Выше упоминалось о «боевой» деятельности Совета обороны на фронте; несравненно более активным оказался он в тылу. В Арагоне было коллективизировано почти всё[131]. У единоличников отнимали продукты, сгоняли их с земли, на которой они работали всю жизнь. «Чтобы защитить коллективистскую систему, товарищи из НКТ сделали невозможной жизнь для единоличников... Это привело к огромному недовольству и беспорядку»[132], — писали кабальеристы из-под Уэски. Таким путем в 450 «коллективов» было загнано 433 тыс. жителей Арагона[133].

Деньги в коллективах были «отменены»[134]. Производительность труда была крайне низкой, особенно в долине Эбро — районе мелкой крестьянской собственности. Поля зарастали сорняками[135]. В муниципалитетах Арагона окопались фашисты, занимавшие посты алькальдов, советников и даже уполномоченных республиканской контрразведки и полиции. /192/ Руководство Совета обороны, во главе с X. Аскасо, занималось контрабандой драгоценных металлов и другого награбленного имущества[136]. Были запрещены митинги. Преследовались члены ВСТ[137]. Всех протестующих против ограбления — уничтожали[138]. В известном смысле прав был Аскасо, утверждавший: «Мы знаем, что такое самопожертвование. Ни одной жалобы, не говоря уже о протесте, не вышло из Арагона...»[139].

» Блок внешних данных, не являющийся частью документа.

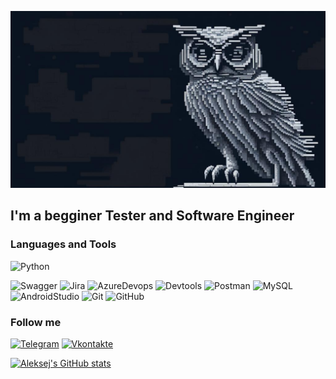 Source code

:![Header](https://github.com/Push-1UP2/Push-1UP2/blob/main/assets/kandinsky-download-1700682675464.png)

## I'm a begginer Tester and Software Engineer

### Languages and Tools
![Python](https://img.shields.io/badge/-Python-0A1420?style=for-the-badge&logo=Python)

![Swagger](https://img.shields.io/badge/-Swagger-0A1420?style=for-the-badge&logo=Swagger)
![Jira](https://img.shields.io/badge/-Jira-0A1420?style=for-the-badge&logo=Jira&logoColor=0053CD)
![AzureDevops](https://img.shields.io/badge/-Azure_Devops-0A1420?style=for-the-badge&logo=AzureDevops&logoColor=0078D7)
![Devtools](https://img.shields.io/badge/-Devtools-0A1420?style=for-the-badge&logo=GoogleChrome)
![Postman](https://img.shields.io/badge/-Postman-0A1420?style=for-the-badge&logo=Postman)
![MySQL](https://img.shields.io/badge/-MySQL-0A1420?style=for-the-badge&logo=MySQL)
![AndroidStudio](https://img.shields.io/badge/-Android_Studio-0A1420?style=for-the-badge&logo=AndroidStudio)
![Git](https://img.shields.io/badge/-Git-0A1420?style=for-the-badge&logo=Git)
![GitHub](https://img.shields.io/badge/-GitHub-0A1420?style=for-the-badge&logo=GitHub)
<!-- ![Parawise](https://img.shields.io/badge/-Parawise-0A1420?style=for-the-badge&logo=Parawise) -->
<!-- ![Qase](https://img.shields.io/badge/-Qase-0A1420?style=for-the-badge&logo=Qase) -->
<!-- ![Testit](https://img.shields.io/badge/-Testit-0A1420?style=for-the-badge&logo=Testit) -->
<!-- ![Youtrack](https://img.shields.io/badge/-Youtrack-0A1420?style=for-the-badge&logo=Youtrack) -->
<!-- ![SoapUI](https://img.shields.io/badge/-SoapUI-0A1420?style=for-the-badge&logo=SoapUI) -->
<!-- ![CharlesProxy](https://img.shields.io/badge/-Charles_Proxy-0A1420?style=for-the-badge&logo=CharlesProxy) -->
<!-- ![Fiddler](https://img.shields.io/badge/-Fiddler-0A1420?style=for-the-badge&logo=Fiddler) -->

### Follow me
[![Telegram](https://img.shields.io/badge/-Telegram-0A1420?style=for-the-badge&logo=Telegram)](https://t.me/Push_1UP)
[![Vkontakte](https://img.shields.io/badge/-Vkontakte-0A1420?style=for-the-badge&logo=Vk&logoColor=4F7DB3)](https://vk.com/push_1up)

[![Aleksej's GitHub stats](https://github-readme-stats.vercel.app/api?username=Push-1UP2&show_icons=true)](https://github.com/anuraghazra/github-readme-stats)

Таков был анархистский рай, превозносившийся НКТ и ФАИ как пример революционного управления и практического осуществления «либертарного коммунизма», как «главное дело НКТ»[140].

Руководство НКТ-ФАИ покрывало эти бесчинства[141], защищало насильников и провокаторов, травило тех, кто с ними боролся[142].

Промышленности суждено было стать главной ареной «свободных экспериментов либертарного коммунизма».

Здесь ущерб, нанесённый деятельностью анархистов республике, был особенно велик, банкротство их синдикалистской практики особенно ярко и многосторонне.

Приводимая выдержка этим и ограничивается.